When Bill and Bev Wostradowski were ready to turn over the company they established in in 1978 - Lake Country Building Centre, a building supply business in Lake Country, B.C. - to their son and daughter, they solicited help from their lawyer and their accountant, Bill Corbett, tax and succession planning partner at KPMG in Kelowna, B.C. "We had very good advice from Bill and our lawyer, and we put faith in them that they were going to steer us in the right direction," says Mr. Wostradowski, who is a member of the Canadian Association of Family Enterprise. He used the organization's resources and links to educate himself on the process.
The Wostradowskis chose an estate freeze - literally freezing the value of the shares the couple owned, and issuing common shares to the two adult children who had chosen to carry on with the business, Sherri Williams and Kevin Wostradowski. "That way, the growth and value accrues to the next generation," Mr. Corbett says. It also reduced the senior Wostradowskis' tax liability. Step two was to set up voting shares for the retiring couple.
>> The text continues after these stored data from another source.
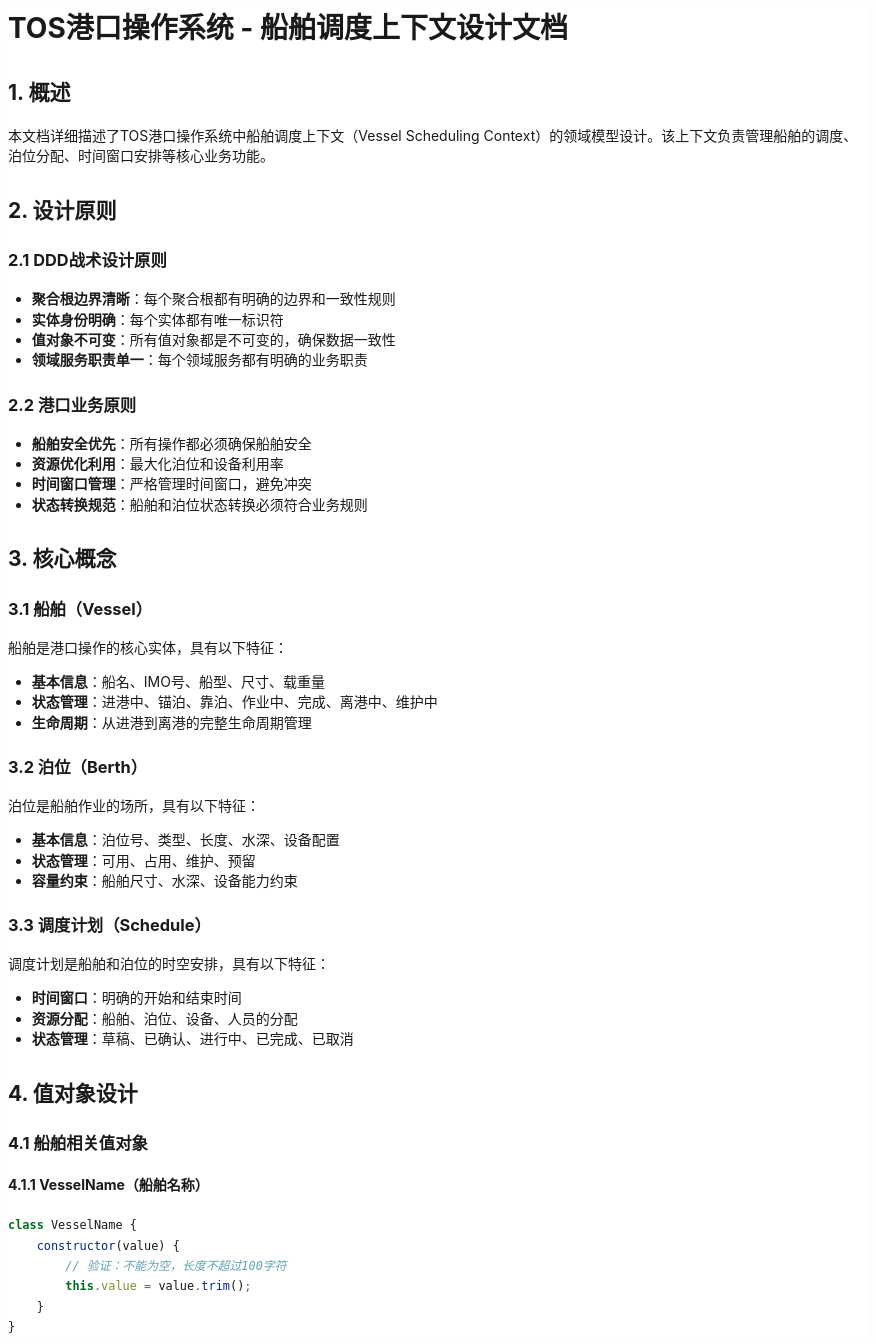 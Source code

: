 # TOS港口操作系统 - 船舶调度上下文设计文档

## 1. 概述

本文档详细描述了TOS港口操作系统中船舶调度上下文（Vessel Scheduling Context）的领域模型设计。该上下文负责管理船舶的调度、泊位分配、时间窗口安排等核心业务功能。

## 2. 设计原则

### 2.1 DDD战术设计原则
- **聚合根边界清晰**：每个聚合根都有明确的边界和一致性规则
- **实体身份明确**：每个实体都有唯一标识符
- **值对象不可变**：所有值对象都是不可变的，确保数据一致性
- **领域服务职责单一**：每个领域服务都有明确的业务职责

### 2.2 港口业务原则
- **船舶安全优先**：所有操作都必须确保船舶安全
- **资源优化利用**：最大化泊位和设备利用率
- **时间窗口管理**：严格管理时间窗口，避免冲突
- **状态转换规范**：船舶和泊位状态转换必须符合业务规则

## 3. 核心概念

### 3.1 船舶（Vessel）
船舶是港口操作的核心实体，具有以下特征：
- **基本信息**：船名、IMO号、船型、尺寸、载重量
- **状态管理**：进港中、锚泊、靠泊、作业中、完成、离港中、维护中
- **生命周期**：从进港到离港的完整生命周期管理

### 3.2 泊位（Berth）
泊位是船舶作业的场所，具有以下特征：
- **基本信息**：泊位号、类型、长度、水深、设备配置
- **状态管理**：可用、占用、维护、预留
- **容量约束**：船舶尺寸、水深、设备能力约束

### 3.3 调度计划（Schedule）
调度计划是船舶和泊位的时空安排，具有以下特征：
- **时间窗口**：明确的开始和结束时间
- **资源分配**：船舶、泊位、设备、人员的分配
- **状态管理**：草稿、已确认、进行中、已完成、已取消

## 4. 值对象设计

### 4.1 船舶相关值对象

#### 4.1.1 VesselName（船舶名称）
```javascript
class VesselName {
    constructor(value) {
        // 验证：不能为空，长度不超过100字符
        this.value = value.trim();
    }
}
```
"My wife and I sold our equity shares in the building supply business to our children and they were to pay us over a period of time, but we still retained voting shares. Then over five years, we gave out a few of the voting shares each year to the point that the children now own them all," Mr. Wostradowski notes. This ensured the couple had enough control should any conflict arise between their son and daughter during the transition.
They also set up holding companies for each of their successors names. By making the holding companies the shareholders, the main business can pay Sherri and Kevin through lower-taxed dividends to their holding companies rather than to them individually. And, in an example of how tax and succession planning can be integrated, this structure also allowed Sherri and Kevin to manage their own share of the profits as they wished. "One could be a saver, the other a spender, and since each had their own holding company, there would be no conflict," Mr. Corbett says.
Another component of succession planning is estate planning, which involves strategies to minimize or defer tax. Not very many people think of consulting their accountant before writing their will - but that's exactly what they should be doing. "An area that sometimes is overlooked is having two wills: a separate will that would hold the shares of your private corporation and then a normal will that contains everything other than your private shares," Mr. Woolford says. "If they only have a single will, then the shares of the private corporation could be subject to probate fees."
Another way of minimizing probate fees is to name beneficiaries wherever possible - for everything from RRSPs to life insurance - or make the intended beneficiary a joint tenant, which would simply mean that upon the death of the owner, the assets would immediately become theirs.
"It is pretty good idea to name your company as a life insurance policy beneficiary," Mr. Woolford says. That ensures there will be tax-free money available to protect a business's sustainability in the case of the owner's untimely death.
These days, the senior Wostradowskis are enjoying the fruit of their five-year-long investment in their succession planning. "The kids are all in a position that they can look out for their families and have their turn at the business, and my wife and I have enough money to travel and enjoy our life. That's all we were interested in," Mr. Wostradowski says.